• _Exercise_: Could you copy every line of the data that contains "label"?

• _Supplied information_:
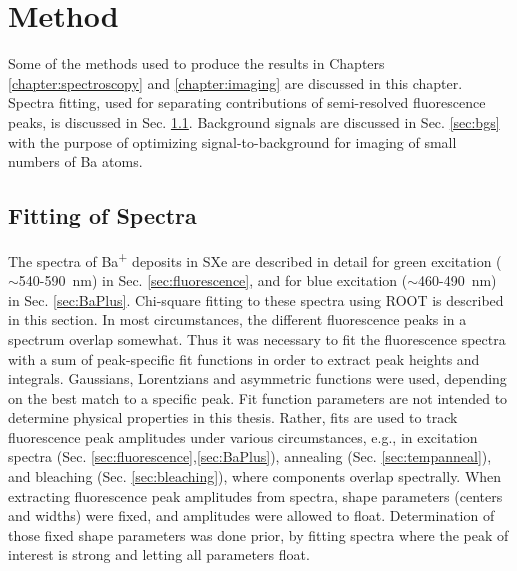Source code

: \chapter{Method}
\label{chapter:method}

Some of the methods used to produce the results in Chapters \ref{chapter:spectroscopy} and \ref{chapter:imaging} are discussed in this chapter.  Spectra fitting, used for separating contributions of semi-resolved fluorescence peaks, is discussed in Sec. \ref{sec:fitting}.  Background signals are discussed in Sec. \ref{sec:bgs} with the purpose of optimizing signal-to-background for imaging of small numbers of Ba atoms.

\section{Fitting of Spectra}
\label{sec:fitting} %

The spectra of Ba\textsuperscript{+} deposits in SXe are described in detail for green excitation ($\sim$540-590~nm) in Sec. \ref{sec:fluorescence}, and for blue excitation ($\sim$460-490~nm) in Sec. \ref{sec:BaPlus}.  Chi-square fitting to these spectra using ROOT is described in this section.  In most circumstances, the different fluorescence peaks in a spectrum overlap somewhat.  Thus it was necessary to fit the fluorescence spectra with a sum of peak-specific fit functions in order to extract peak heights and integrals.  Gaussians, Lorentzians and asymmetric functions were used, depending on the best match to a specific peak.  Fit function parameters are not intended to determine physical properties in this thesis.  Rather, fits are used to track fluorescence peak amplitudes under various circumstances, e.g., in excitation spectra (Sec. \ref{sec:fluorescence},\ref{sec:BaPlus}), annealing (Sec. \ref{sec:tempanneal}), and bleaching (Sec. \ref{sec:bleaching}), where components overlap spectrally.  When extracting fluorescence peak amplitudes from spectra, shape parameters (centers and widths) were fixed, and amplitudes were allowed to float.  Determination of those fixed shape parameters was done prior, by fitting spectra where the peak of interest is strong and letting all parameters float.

==

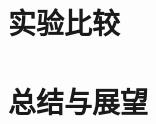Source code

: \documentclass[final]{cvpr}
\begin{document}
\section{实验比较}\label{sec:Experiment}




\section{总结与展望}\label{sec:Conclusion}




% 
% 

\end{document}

• _Exercise solution_:
\label{chapter:method}
\label{sec:fitting} %
\section{实验比较}\label{sec:Experiment}
\section{总结与展望}\label{sec:Conclusion}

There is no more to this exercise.